◆ Supplied data ◆

↓↓↓

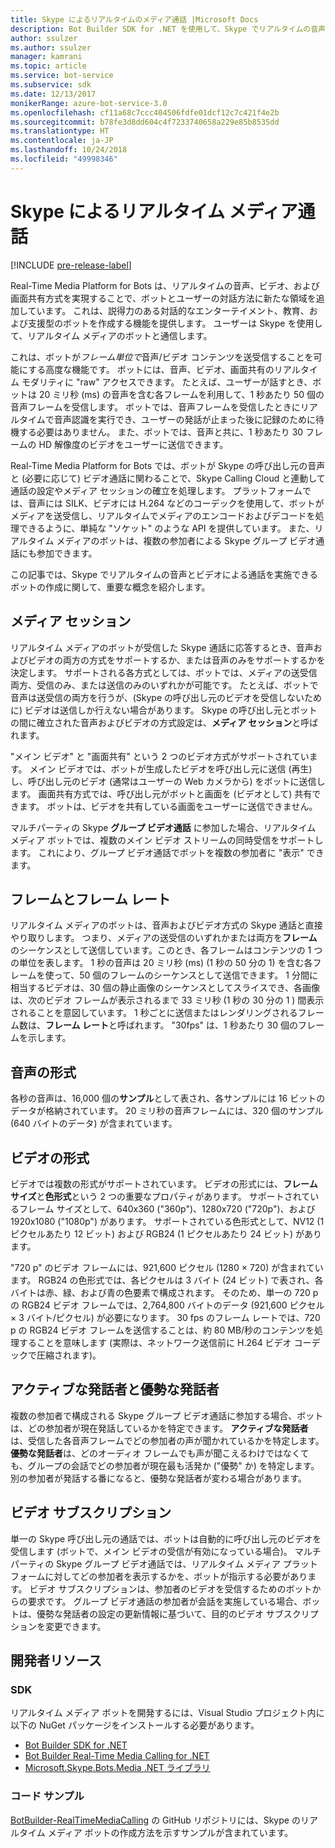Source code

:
 ```yaml
---
title: Skype によるリアルタイムのメディア通話 |Microsoft Docs
description: Bot Builder SDK for .NET を使用して、Skype でリアルタイムの音声およびビデオでの通話を実行できるボットを作成する場合の、重要な概念について説明します。
author: ssulzer
ms.author: ssulzer
manager: kamrani
ms.topic: article
ms.service: bot-service
ms.subservice: sdk
ms.date: 12/13/2017
monikerRange: azure-bot-service-3.0
ms.openlocfilehash: cf11a68c7ccc404506fdfe01dcf12c7c421f4e2b
ms.sourcegitcommit: b78fe3d8dd604c4f7233740658a229e85b8535dd
ms.translationtype: HT
ms.contentlocale: ja-JP
ms.lasthandoff: 10/24/2018
ms.locfileid: "49998346"
---
```

# <a name="real-time-media-calling-with-skype"></a>Skype によるリアルタイム メディア通話

[!INCLUDE [pre-release-label](../includes/pre-release-label-v3.md)]

Real-Time Media Platform for Bots は、リアルタイムの音声、ビデオ、および画面共有方式を実現することで、ボットとユーザーの対話方法に新たな領域を追加しています。 これは、説得力のある対話的なエンターテイメント、教育、および支援型のボットを作成する機能を提供します。 ユーザーは Skype を使用して、リアルタイム メディアのボットと通信します。

これは、ボットが*フレーム単位で*音声/ビデオ コンテンツを送受信することを可能にする高度な機能です。 ボットには、音声、ビデオ、画面共有のリアルタイム モダリティに "raw" アクセスできます。 たとえば、ユーザーが話すとき、ボットは 20 ミリ秒 (ms) の音声を含む各フレームを利用して、1 秒あたり 50 個の音声フレームを受信します。 ボットでは、音声フレームを受信したときにリアルタイムで音声認識を実行でき、ユーザーの発話が止まった後に記録のために待機する必要はありません。 また、ボットでは、音声と共に、1 秒あたり 30 フレームの HD 解像度のビデオをユーザーに送信できます。

Real-Time Media Platform for Bots では、ボットが Skype の呼び出し元の音声と (必要に応じて) ビデオ通話に関わることで、Skype Calling Cloud と連動して通話の設定やメディア セッションの確立を処理します。 プラットフォームでは、音声には SILK、ビデオには H.264 などのコーデックを使用して、ボットがメディアを送受信し、リアルタイムでメディアのエンコードおよびデコードを処理できるように、単純な "ソケット" のような API を提供しています。 また、リアルタイム メディアのボットは、複数の参加者による Skype グループ ビデオ通話にも参加できます。

この記事では、Skype でリアルタイムの音声とビデオによる通話を実施できるボットの作成に関して、重要な概念を紹介します。

## <a name="media-session"></a>メディア セッション
リアルタイム メディアのボットが受信した Skype 通話に応答するとき、音声およびビデオの両方の方式をサポートするか、または音声のみをサポートするかを決定します。 サポートされる各方式としては、ボットでは、メディアの送受信両方、受信のみ、または送信のみのいずれかが可能です。 たとえば、ボットで音声は送受信の両方を行うが、(Skype の呼び出し元のビデオを受信しないために) ビデオは送信しか行えない場合があります。 Skype の呼び出し元とボットの間に確立された音声およびビデオの方式設定は、**メディア セッション**と呼ばれます。

"メイン ビデオ" と "画面共有" という 2 つのビデオ方式がサポートされています。 メイン ビデオでは、ボットが生成したビデオを呼び出し元に送信 (再生) し、呼び出し元のビデオ (通常はユーザーの Web カメラから) をボットに送信します。 画面共有方式では、呼び出し元がボットと画面を (ビデオとして) 共有できます。 ボットは、ビデオを共有している画面をユーザーに送信できません。

マルチパーティの Skype **グループ ビデオ通話** に参加した場合、リアルタイム メディア ボットでは、複数のメイン ビデオ ストリームの同時受信をサポートします。 これにより、グループ ビデオ通話でボットを複数の参加者に "表示" できます。

## <a name="frames-and-frame-rate"></a>フレームとフレーム レート
リアルタイム メディアのボットは、音声およびビデオ方式の Skype 通話と直接やり取りします。 つまり、メディアの送受信のいずれかまたは両方を**フレーム**のシーケンスとして送信しています。このとき、各フレームはコンテンツの 1 つの単位を表します。 1 秒の音声は 20 ミリ秒 (ms) (1 秒の 50 分の 1) を含む各フレームを使って、50 個のフレームのシーケンスとして送信できます。 1 分間に相当するビデオは、30 個の静止画像のシーケンスとしてスライスでき、各画像は、次のビデオ フレームが表示されるまで 33 ミリ秒 (1 秒の 30 分の 1 ) 間表示されることを意図しています。 1 秒ごとに送信またはレンダリングされるフレーム数は、**フレーム レート**と呼ばれます。 "30fps" は、1 秒あたり 30 個のフレームを示します。

## <a name="audio-format"></a>音声の形式
各秒の音声は、16,000 個の**サンプル**として表され、各サンプルには 16 ビットのデータが格納されています。 20 ミリ秒の音声フレームには、320 個のサンプル (640 バイトのデータ) が含まれています。

## <a name="video-format"></a>ビデオの形式
ビデオでは複数の形式がサポートされています。 ビデオの形式には、**フレーム サイズ**と**色形式**という 2 つの重要なプロパティがあります。 サポートされているフレーム サイズとして、640x360 ("360p")、1280x720 ("720p")、および 1920x1080 ("1080p") があります。 サポートされている色形式として、NV12 (1 ピクセルあたり 12 ビット) および RGB24 (1 ピクセルあたり 24 ビット) があります。

"720 p" のビデオ フレームには、921,600 ピクセル (1280 × 720) が含まれています。 RGB24 の色形式では、各ピクセルは 3 バイト (24 ビット) で表され、各バイトは赤、緑、および青の色要素で構成されます。 そのため、単一の 720 p の RGB24 ビデオ フレームでは、2,764,800 バイトのデータ (921,600 ピクセル× 3 バイト/ピクセル) が必要になります。 30 fps のフレーム レートでは、720 p の RGB24 ビデオ フレームを送信することは、約 80 MB/秒のコンテンツを処理することを意味します (実際は、ネットワーク送信前に H.264 ビデオ コーデックで圧縮されます)。

## <a name="active-and-dominant-speakers"></a>アクティブな発話者と優勢な発話者
複数の参加者で構成される Skype グループ ビデオ通話に参加する場合、ボットは、どの参加者が現在発話しているかを特定できます。 **アクティブな発話者**は、受信した各音声フレームでどの参加者の声が聞かれているかを特定します。 **優勢な発話者**は、どのオーディオ フレームでも声が聞こえるわけではなくても、グループの会話でどの参加者が現在最も活発か ("優勢" か) を特定します。 別の参加者が発話する番になると、優勢な発話者が変わる場合があります。

## <a name="video-subscription"></a>ビデオ サブスクリプション
単一の Skype 呼び出し元の通話では、ボットは自動的に呼び出し元のビデオを受信します (ボットで、メイン ビデオの受信が有効になっている場合)。 マルチパーティの Skype グループ ビデオ通話では、リアルタイム メディア プラットフォームに対してどの参加者を表示するかを、ボットが指示する必要があります。 ビデオ サブスクリプションは、参加者のビデオを受信するためのボットからの要求です。 グループ ビデオ通話の参加者が会話を実施している場合、ボットは、優勢な発話者の設定の更新情報に基づいて、目的のビデオ サブスクリプションを変更できます。

## <a name="developer-resources"></a>開発者リソース 

### <a name="sdks"></a>SDK

リアルタイム メディア ボットを開発するには、Visual Studio プロジェクト内に以下の NuGet パッケージをインストールする必要があります。

- [Bot Builder SDK for .NET](bot-builder-dotnet-overview.md)
- [Bot Builder Real-Time Media Calling for .NET](https://www.nuget.org/packages?q=Bot.Builder.RealTimeMediaCalling)
- [Microsoft.Skype.Bots.Media .NET ライブラリ](https://www.nuget.org/packages?q=Microsoft.Skype.Bots.Media)

### <a name="code-samples"></a>コード サンプル

[BotBuilder-RealTimeMediaCalling](https://github.com/Microsoft/BotBuilder-RealTimeMediaCalling) の GitHub リポジトリには、Skype のリアルタイム メディア ボットの作成方法を示すサンプルが含まれています。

↑↑↑

◆ What you are asked to do ◆
Print the entries as they stand, first line through the line holding "(ビデオとして) 共有できます。 ボットは、ビデオを共有している画面をユーザーに送信できません。", with every picture removed.

◆ Output below ◆
Source code

:
 ```yaml
---
title: Skype によるリアルタイムのメディア通話 |Microsoft Docs
description: Bot Builder SDK for .NET を使用して、Skype でリアルタイムの音声およびビデオでの通話を実行できるボットを作成する場合の、重要な概念について説明します。
author: ssulzer
ms.author: ssulzer
manager: kamrani
ms.topic: article
ms.service: bot-service
ms.subservice: sdk
ms.date: 12/13/2017
monikerRange: azure-bot-service-3.0
ms.openlocfilehash: cf11a68c7ccc404506fdfe01dcf12c7c421f4e2b
ms.sourcegitcommit: b78fe3d8dd604c4f7233740658a229e85b8535dd
ms.translationtype: HT
ms.contentlocale: ja-JP
ms.lasthandoff: 10/24/2018
ms.locfileid: "49998346"
---
```

# <a name="real-time-media-calling-with-skype"></a>Skype によるリアルタイム メディア通話

[!INCLUDE [pre-release-label](../includes/pre-release-label-v3.md)]

Real-Time Media Platform for Bots は、リアルタイムの音声、ビデオ、および画面共有方式を実現することで、ボットとユーザーの対話方法に新たな領域を追加しています。 これは、説得力のある対話的なエンターテイメント、教育、および支援型のボットを作成する機能を提供します。 ユーザーは Skype を使用して、リアルタイム メディアのボットと通信します。

これは、ボットが*フレーム単位で*音声/ビデオ コンテンツを送受信することを可能にする高度な機能です。 ボットには、音声、ビデオ、画面共有のリアルタイム モダリティに "raw" アクセスできます。 たとえば、ユーザーが話すとき、ボットは 20 ミリ秒 (ms) の音声を含む各フレームを利用して、1 秒あたり 50 個の音声フレームを受信します。 ボットでは、音声フレームを受信したときにリアルタイムで音声認識を実行でき、ユーザーの発話が止まった後に記録のために待機する必要はありません。 また、ボットでは、音声と共に、1 秒あたり 30 フレームの HD 解像度のビデオをユーザーに送信できます。

Real-Time Media Platform for Bots では、ボットが Skype の呼び出し元の音声と (必要に応じて) ビデオ通話に関わることで、Skype Calling Cloud と連動して通話の設定やメディア セッションの確立を処理します。 プラットフォームでは、音声には SILK、ビデオには H.264 などのコーデックを使用して、ボットがメディアを送受信し、リアルタイムでメディアのエンコードおよびデコードを処理できるように、単純な "ソケット" のような API を提供しています。 また、リアルタイム メディアのボットは、複数の参加者による Skype グループ ビデオ通話にも参加できます。

この記事では、Skype でリアルタイムの音声とビデオによる通話を実施できるボットの作成に関して、重要な概念を紹介します。

## <a name="media-session"></a>メディア セッション
リアルタイム メディアのボットが受信した Skype 通話に応答するとき、音声およびビデオの両方の方式をサポートするか、または音声のみをサポートするかを決定します。 サポートされる各方式としては、ボットでは、メディアの送受信両方、受信のみ、または送信のみのいずれかが可能です。 たとえば、ボットで音声は送受信の両方を行うが、(Skype の呼び出し元のビデオを受信しないために) ビデオは送信しか行えない場合があります。 Skype の呼び出し元とボットの間に確立された音声およびビデオの方式設定は、**メディア セッション**と呼ばれます。

"メイン ビデオ" と "画面共有" という 2 つのビデオ方式がサポートされています。 メイン ビデオでは、ボットが生成したビデオを呼び出し元に送信 (再生) し、呼び出し元のビデオ (通常はユーザーの Web カメラから) をボットに送信します。 画面共有方式では、呼び出し元がボットと画面を (ビデオとして) 共有できます。 ボットは、ビデオを共有している画面をユーザーに送信できません。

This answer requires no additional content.